◆ **Work request**:
Look through the entries below and report every line that has "number".

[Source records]
***

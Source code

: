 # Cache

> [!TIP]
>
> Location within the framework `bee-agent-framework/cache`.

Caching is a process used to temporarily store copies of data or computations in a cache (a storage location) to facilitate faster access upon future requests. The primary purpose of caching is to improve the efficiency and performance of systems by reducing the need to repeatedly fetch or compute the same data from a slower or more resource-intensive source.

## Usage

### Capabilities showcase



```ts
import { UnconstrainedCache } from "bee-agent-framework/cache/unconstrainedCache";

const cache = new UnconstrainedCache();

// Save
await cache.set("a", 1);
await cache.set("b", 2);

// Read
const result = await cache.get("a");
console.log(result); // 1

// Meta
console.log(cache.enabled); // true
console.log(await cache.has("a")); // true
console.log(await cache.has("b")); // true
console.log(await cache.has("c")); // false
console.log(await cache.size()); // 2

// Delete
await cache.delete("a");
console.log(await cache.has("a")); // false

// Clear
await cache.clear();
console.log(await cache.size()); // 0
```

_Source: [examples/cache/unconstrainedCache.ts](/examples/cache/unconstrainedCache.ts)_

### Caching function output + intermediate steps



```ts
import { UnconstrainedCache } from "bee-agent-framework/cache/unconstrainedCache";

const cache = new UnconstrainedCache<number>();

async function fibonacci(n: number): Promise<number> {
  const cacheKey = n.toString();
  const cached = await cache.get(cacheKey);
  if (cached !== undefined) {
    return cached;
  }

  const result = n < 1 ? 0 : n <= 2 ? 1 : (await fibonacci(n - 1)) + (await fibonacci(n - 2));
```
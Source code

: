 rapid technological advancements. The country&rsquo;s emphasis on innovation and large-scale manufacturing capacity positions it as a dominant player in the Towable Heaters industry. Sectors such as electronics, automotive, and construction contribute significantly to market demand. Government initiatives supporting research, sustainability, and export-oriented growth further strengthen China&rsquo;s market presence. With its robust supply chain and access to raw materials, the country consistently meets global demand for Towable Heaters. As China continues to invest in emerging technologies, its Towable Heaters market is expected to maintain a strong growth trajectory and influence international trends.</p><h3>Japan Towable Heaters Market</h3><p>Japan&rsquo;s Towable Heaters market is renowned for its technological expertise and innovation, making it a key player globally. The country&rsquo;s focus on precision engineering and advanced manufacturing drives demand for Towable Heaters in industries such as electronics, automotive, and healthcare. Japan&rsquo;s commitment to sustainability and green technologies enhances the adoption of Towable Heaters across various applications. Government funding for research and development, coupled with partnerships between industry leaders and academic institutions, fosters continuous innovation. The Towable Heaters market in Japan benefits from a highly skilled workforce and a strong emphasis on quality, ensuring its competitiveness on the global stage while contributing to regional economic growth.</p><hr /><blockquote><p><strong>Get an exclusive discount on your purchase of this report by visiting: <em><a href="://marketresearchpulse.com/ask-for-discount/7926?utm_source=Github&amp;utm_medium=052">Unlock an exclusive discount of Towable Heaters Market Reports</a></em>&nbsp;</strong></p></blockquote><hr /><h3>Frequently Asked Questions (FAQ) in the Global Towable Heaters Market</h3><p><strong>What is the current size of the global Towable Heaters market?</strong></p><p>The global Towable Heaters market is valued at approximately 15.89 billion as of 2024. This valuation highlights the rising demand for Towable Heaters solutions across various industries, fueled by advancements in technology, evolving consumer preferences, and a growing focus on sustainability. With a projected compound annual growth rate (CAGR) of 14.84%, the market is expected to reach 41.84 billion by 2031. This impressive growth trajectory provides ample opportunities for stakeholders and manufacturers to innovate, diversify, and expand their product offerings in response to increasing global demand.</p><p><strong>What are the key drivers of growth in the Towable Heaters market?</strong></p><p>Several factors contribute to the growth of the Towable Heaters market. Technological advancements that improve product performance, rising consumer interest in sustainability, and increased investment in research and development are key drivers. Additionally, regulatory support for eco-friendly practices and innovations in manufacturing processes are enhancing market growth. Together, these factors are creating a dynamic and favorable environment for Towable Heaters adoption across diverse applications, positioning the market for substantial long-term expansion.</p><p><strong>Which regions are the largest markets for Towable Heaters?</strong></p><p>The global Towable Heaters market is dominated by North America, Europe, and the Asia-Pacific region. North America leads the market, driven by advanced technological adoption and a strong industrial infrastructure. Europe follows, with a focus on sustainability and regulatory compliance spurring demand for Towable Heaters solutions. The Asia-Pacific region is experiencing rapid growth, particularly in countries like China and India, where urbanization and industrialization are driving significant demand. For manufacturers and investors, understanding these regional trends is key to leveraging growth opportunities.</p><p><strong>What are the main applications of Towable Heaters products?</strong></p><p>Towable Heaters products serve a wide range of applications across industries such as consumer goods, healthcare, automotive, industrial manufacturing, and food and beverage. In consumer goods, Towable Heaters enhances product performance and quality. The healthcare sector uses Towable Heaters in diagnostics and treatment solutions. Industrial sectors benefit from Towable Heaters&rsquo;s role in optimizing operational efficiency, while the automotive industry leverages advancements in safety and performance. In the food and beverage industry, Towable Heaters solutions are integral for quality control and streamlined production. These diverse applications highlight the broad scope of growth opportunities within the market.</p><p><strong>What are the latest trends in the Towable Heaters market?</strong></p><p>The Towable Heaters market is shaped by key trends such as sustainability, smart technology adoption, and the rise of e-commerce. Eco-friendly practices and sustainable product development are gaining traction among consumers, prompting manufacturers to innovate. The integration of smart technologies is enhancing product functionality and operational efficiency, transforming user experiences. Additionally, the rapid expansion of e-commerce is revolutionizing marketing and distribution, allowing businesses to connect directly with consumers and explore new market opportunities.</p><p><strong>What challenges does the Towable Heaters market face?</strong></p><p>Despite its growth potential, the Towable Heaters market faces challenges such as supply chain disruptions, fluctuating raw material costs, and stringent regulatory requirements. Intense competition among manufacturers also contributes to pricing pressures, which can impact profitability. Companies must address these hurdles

***

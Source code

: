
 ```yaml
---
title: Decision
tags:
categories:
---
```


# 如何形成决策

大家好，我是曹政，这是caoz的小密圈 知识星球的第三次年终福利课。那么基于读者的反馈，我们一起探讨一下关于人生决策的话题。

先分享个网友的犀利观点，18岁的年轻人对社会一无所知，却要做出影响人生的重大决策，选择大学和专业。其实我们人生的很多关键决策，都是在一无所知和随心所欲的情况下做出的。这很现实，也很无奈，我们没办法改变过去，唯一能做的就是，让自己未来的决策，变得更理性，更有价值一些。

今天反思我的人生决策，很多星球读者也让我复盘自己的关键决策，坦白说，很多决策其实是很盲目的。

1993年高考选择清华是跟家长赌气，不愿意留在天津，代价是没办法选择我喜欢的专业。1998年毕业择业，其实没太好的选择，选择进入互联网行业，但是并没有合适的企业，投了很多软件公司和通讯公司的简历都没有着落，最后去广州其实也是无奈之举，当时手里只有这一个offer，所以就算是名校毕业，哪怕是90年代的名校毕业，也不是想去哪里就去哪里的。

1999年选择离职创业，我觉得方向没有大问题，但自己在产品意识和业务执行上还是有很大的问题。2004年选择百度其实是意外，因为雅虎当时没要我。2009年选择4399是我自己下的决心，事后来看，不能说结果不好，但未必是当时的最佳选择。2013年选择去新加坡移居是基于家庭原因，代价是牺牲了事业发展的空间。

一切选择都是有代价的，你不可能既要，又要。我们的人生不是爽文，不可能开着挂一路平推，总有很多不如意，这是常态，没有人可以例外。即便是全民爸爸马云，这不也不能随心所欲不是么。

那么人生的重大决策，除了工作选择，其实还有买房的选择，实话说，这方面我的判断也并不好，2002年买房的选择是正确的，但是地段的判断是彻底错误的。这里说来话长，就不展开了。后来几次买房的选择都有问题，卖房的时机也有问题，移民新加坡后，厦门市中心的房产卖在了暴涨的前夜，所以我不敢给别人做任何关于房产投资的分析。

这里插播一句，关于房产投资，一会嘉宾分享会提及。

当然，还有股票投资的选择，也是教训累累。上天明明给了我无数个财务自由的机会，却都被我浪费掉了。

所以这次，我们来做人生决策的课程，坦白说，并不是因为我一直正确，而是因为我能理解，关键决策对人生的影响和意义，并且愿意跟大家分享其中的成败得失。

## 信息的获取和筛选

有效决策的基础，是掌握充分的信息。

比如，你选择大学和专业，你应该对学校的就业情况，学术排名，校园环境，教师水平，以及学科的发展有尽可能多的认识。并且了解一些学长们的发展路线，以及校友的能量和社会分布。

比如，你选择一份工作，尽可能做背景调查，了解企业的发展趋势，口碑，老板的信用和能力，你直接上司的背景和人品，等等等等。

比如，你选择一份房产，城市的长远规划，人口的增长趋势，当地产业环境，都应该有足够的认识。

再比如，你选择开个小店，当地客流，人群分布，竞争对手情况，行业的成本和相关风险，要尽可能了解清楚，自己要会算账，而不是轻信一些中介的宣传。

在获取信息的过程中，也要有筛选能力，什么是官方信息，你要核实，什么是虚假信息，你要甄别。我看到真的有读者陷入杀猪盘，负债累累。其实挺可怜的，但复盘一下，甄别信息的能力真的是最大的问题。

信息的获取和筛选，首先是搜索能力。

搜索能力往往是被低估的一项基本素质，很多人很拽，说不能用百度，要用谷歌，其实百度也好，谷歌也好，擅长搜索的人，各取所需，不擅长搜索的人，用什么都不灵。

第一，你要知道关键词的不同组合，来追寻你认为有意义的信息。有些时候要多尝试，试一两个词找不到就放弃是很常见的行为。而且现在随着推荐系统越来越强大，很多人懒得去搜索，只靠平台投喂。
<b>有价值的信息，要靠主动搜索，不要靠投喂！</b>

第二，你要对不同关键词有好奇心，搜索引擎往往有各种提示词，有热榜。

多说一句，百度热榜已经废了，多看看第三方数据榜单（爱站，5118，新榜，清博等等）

***

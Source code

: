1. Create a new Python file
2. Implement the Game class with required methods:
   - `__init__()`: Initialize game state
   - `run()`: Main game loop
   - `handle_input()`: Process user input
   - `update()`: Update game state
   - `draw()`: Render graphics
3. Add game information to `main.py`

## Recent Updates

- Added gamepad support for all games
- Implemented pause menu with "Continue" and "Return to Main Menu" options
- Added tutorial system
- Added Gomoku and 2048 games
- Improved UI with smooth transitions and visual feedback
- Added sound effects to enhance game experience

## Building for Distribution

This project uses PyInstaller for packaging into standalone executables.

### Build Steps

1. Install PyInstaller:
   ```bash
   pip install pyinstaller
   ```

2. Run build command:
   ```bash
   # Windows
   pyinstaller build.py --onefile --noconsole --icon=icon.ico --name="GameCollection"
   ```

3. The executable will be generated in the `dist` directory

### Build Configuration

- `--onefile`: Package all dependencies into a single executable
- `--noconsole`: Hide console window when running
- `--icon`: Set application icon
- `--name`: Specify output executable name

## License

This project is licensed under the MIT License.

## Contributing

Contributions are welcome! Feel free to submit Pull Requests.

***

◆ **Exercise response**:
const cache = new UnconstrainedCache<number>();
async function fibonacci(n: number): Promise<number> {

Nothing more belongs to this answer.